• Material to process:
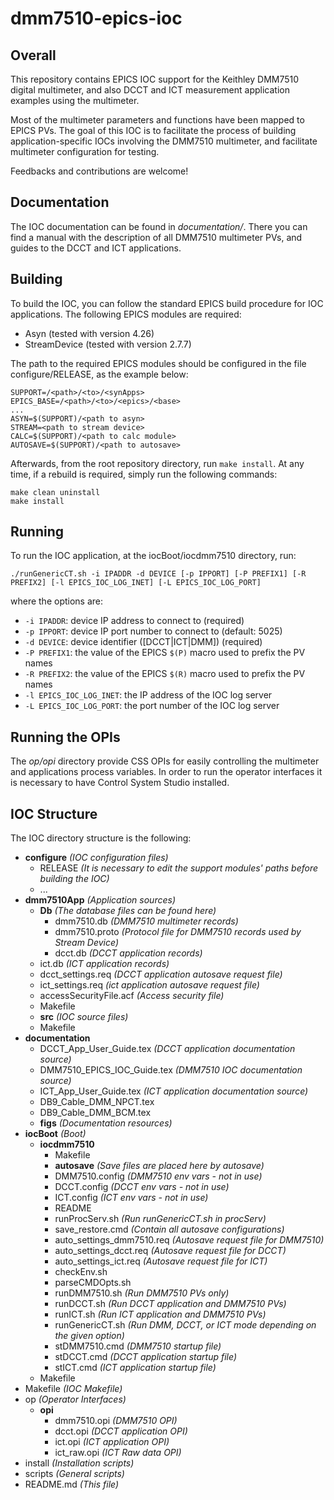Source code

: # dmm7510-epics-ioc

## Overall

This repository contains EPICS IOC support for the Keithley DMM7510 digital multimeter, and also DCCT and ICT measurement application examples using the multimeter.

Most of the multimeter parameters and functions have been mapped to EPICS PVs. The goal of this IOC is to facilitate the process of building application-specific IOCs involving the DMM7510 multimeter, and facilitate multimeter configuration for testing.

Feedbacks and contributions are welcome!

## Documentation

The IOC documentation can be found in *documentation/*. There you can find a manual with the description of all DMM7510 multimeter PVs, and guides to the DCCT and ICT applications.

## Building

To build the IOC, you can follow the standard EPICS build procedure for IOC applications. The following EPICS modules are required:

- Asyn (tested with version 4.26)
- StreamDevice (tested with version 2.7.7)

The path to the required EPICS modules should be configured in the file configure/RELEASE, as the example below:

    SUPPORT=/<path>/<to>/<synApps>
    EPICS_BASE=/<path>/<to>/<epics>/<base>
    ...
    ASYN=$(SUPPORT)/<path to asyn>
    STREAM=<path to stream device>
    CALC=$(SUPPORT)/<path to calc module>
    AUTOSAVE=$(SUPPORT)/<path to autosave>

Afterwards, from the root repository directory, run `make install`. At any time, if a rebuild is required, simply run the following commands: 

    make clean uninstall
    make install

## Running

To run the IOC application, at the iocBoot/iocdmm7510 directory, run:

    ./runGenericCT.sh -i IPADDR -d DEVICE [-p IPPORT] [-P PREFIX1] [-R PREFIX2] [-l EPICS_IOC_LOG_INET] [-L EPICS_IOC_LOG_PORT]

where the options are:

- `-i IPADDR`: device IP address to connect to (required)
- `-p IPPORT`: device IP port number to connect to (default: 5025)
- `-d DEVICE`: device identifier ([DCCT<number>|ICT<number>|DMM<number>]) (required)
- `-P PREFIX1`: the value of the EPICS `$(P)` macro used to prefix the PV names
- `-R PREFIX2`: the value of the EPICS `$(R)` macro used to prefix the PV names
- `-l EPICS_IOC_LOG_INET`: the IP address of the IOC log server
- `-L EPICS_IOC_LOG_PORT`: the port number of the IOC log server

## Running the OPIs

The *op/opi* directory provide CSS OPIs for easily controlling the multimeter and applications process variables. In order to run the operator interfaces it is necessary to have Control System Studio installed.

## IOC Structure

The IOC directory structure is the following:

- **configure** *(IOC configuration files)*
    - RELEASE *(It is necessary to edit the support modules' paths before building the IOC)*
    - ...
- **dmm7510App** *(Application sources)*
    - **Db** *(The database files can be found here)*
        - dmm7510.db *(DMM7510 multimeter records)*
        - dmm7510.proto *(Protocol file for DMM7510 records used by Stream Device)*
        - dcct.db *(DCCT application records)*
	- ict.db *(ICT application records)*
	- dcct_settings.req *(DCCT application autosave request file)*
	- ict_settings.req *(ict application autosave request file)*
	- accessSecurityFile.acf *(Access security file)*
	- Makefile
    - **src** *(IOC source files)*
    - Makefile
- **documentation**
    - DCCT_App_User_Guide.tex *(DCCT application documentation source)*
    - DMM7510_EPICS_IOC_Guide.tex *(DMM7510 IOC documentation source)*
    - ICT_App_User_Guide.tex *(ICT application documentation source)*
    - DB9_Cable_DMM_NPCT.tex
    - DB9_Cable_DMM_BCM.tex
    - **figs** *(Documentation resources)*
- **iocBoot** *(Boot)*
    - **iocdmm7510**
        - Makefile
        - **autosave** *(Save files are placed here by autosave)*
        - DMM7510.config *(DMM7510 env vars - not in use)*
        - DCCT.config *(DCCT env vars - not in use)*
        - ICT.config *(ICT env vars - not in use)*
        - README
        - runProcServ.sh *(Run runGenericCT.sh in procServ)*
        - save_restore.cmd *(Contain all autosave configurations)*
        - auto_settings_dmm7510.req *(Autosave request file for DMM7510)*
        - auto_settings_dcct.req *(Autosave request file for DCCT)*
        - auto_settings_ict.req *(Autosave request file for ICT)*
        - checkEnv.sh
        - parseCMDOpts.sh
        - runDMM7510.sh *(Run DMM7510 PVs only)*
        - runDCCT.sh *(Run DCCT application and DMM7510 PVs)*
        - runICT.sh *(Run ICT application and DMM7510 PVs)*
        - runGenericCT.sh *(Run DMM, DCCT, or ICT mode depending on the given option)*
        - stDMM7510.cmd *(DMM7510 startup file)*
        - stDCCT.cmd *(DCCT application startup file)*
        - stICT.cmd *(ICT application startup file)*
    - Makefile
- Makefile *(IOC Makefile)*
- op *(Operator Interfaces)*
    - **opi**
        - dmm7510.opi *(DMM7510 OPI)*
        - dcct.opi *(DCCT application OPI)*
        - ict.opi *(ICT application OPI)*
        - ict_raw.opi *(ICT Raw data OPI)*
- install *(Installation scripts)*
- scripts *(General scripts)*
- README.md *(This file)*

• Problem description: When you write out the material above, keep every line exact and drop each picture.

• Answer space:
Source code

: # dmm7510-epics-ioc

## Overall

This repository contains EPICS IOC support for the Keithley DMM7510 digital multimeter, and also DCCT and ICT measurement application examples using the multimeter.

Most of the multimeter parameters and functions have been mapped to EPICS PVs. The goal of this IOC is to facilitate the process of building application-specific IOCs involving the DMM7510 multimeter, and facilitate multimeter configuration for testing.

Feedbacks and contributions are welcome!

## Documentation

The IOC documentation can be found in *documentation/*. There you can find a manual with the description of all DMM7510 multimeter PVs, and guides to the DCCT and ICT applications.

## Building

To build the IOC, you can follow the standard EPICS build procedure for IOC applications. The following EPICS modules are required:

- Asyn (tested with version 4.26)
- StreamDevice (tested with version 2.7.7)

The path to the required EPICS modules should be configured in the file configure/RELEASE, as the example below:

    SUPPORT=/<path>/<to>/<synApps>
    EPICS_BASE=/<path>/<to>/<epics>/<base>
    ...
    ASYN=$(SUPPORT)/<path to asyn>
    STREAM=<path to stream device>
    CALC=$(SUPPORT)/<path to calc module>
    AUTOSAVE=$(SUPPORT)/<path to autosave>

Afterwards, from the root repository directory, run `make install`. At any time, if a rebuild is required, simply run the following commands: 

    make clean uninstall
    make install

## Running

To run the IOC application, at the iocBoot/iocdmm7510 directory, run:

    ./runGenericCT.sh -i IPADDR -d DEVICE [-p IPPORT] [-P PREFIX1] [-R PREFIX2] [-l EPICS_IOC_LOG_INET] [-L EPICS_IOC_LOG_PORT]

where the options are:

- `-i IPADDR`: device IP address to connect to (required)
- `-p IPPORT`: device IP port number to connect to (default: 5025)
- `-d DEVICE`: device identifier ([DCCT<number>|ICT<number>|DMM<number>]) (required)
- `-P PREFIX1`: the value of the EPICS `$(P)` macro used to prefix the PV names
- `-R PREFIX2`: the value of the EPICS `$(R)` macro used to prefix the PV names
- `-l EPICS_IOC_LOG_INET`: the IP address of the IOC log server
- `-L EPICS_IOC_LOG_PORT`: the port number of the IOC log server

## Running the OPIs

The *op/opi* directory provide CSS OPIs for easily controlling the multimeter and applications process variables. In order to run the operator interfaces it is necessary to have Control System Studio installed.

## IOC Structure

The IOC directory structure is the following:

- **configure** *(IOC configuration files)*
    - RELEASE *(It is necessary to edit the support modules' paths before building the IOC)*
    - ...
- **dmm7510App** *(Application sources)*
    - **Db** *(The database files can be found here)*
        - dmm7510.db *(DMM7510 multimeter records)*
        - dmm7510.proto *(Protocol file for DMM7510 records used by Stream Device)*
        - dcct.db *(DCCT application records)*
	- ict.db *(ICT application records)*
	- dcct_settings.req *(DCCT application autosave request file)*
	- ict_settings.req *(ict application autosave request file)*
	- accessSecurityFile.acf *(Access security file)*
	- Makefile
    - **src** *(IOC source files)*
    - Makefile
- **documentation**
    - DCCT_App_User_Guide.tex *(DCCT application documentation source)*
    - DMM7510_EPICS_IOC_Guide.tex *(DMM7510 IOC documentation source)*
    - ICT_App_User_Guide.tex *(ICT application documentation source)*
    - DB9_Cable_DMM_NPCT.tex
    - DB9_Cable_DMM_BCM.tex
    - **figs** *(Documentation resources)*
- **iocBoot** *(Boot)*
    - **iocdmm7510**
        - Makefile
        - **autosave** *(Save files are placed here by autosave)*
        - DMM7510.config *(DMM7510 env vars - not in use)*
        - DCCT.config *(DCCT env vars - not in use)*
        - ICT.config *(ICT env vars - not in use)*
        - README
        - runProcServ.sh *(Run runGenericCT.sh in procServ)*
        - save_restore.cmd *(Contain all autosave configurations)*
        - auto_settings_dmm7510.req *(Autosave request file for DMM7510)*
        - auto_settings_dcct.req *(Autosave request file for DCCT)*
        - auto_settings_ict.req *(Autosave request file for ICT)*
        - checkEnv.sh
        - parseCMDOpts.sh
        - runDMM7510.sh *(Run DMM7510 PVs only)*
        - runDCCT.sh *(Run DCCT application and DMM7510 PVs)*
        - runICT.sh *(Run ICT application and DMM7510 PVs)*
        - runGenericCT.sh *(Run DMM, DCCT, or ICT mode depending on the given option)*
        - stDMM7510.cmd *(DMM7510 startup file)*
        - stDCCT.cmd *(DCCT application startup file)*
        - stICT.cmd *(ICT application startup file)*
    - Makefile
- Makefile *(IOC Makefile)*
- op *(Operator Interfaces)*
    - **opi**
        - dmm7510.opi *(DMM7510 OPI)*
        - dcct.opi *(DCCT application OPI)*
        - ict.opi *(ICT application OPI)*
        - ict_raw.opi *(ICT Raw data OPI)*
- install *(Installation scripts)*
- scripts *(General scripts)*
- README.md *(This file)*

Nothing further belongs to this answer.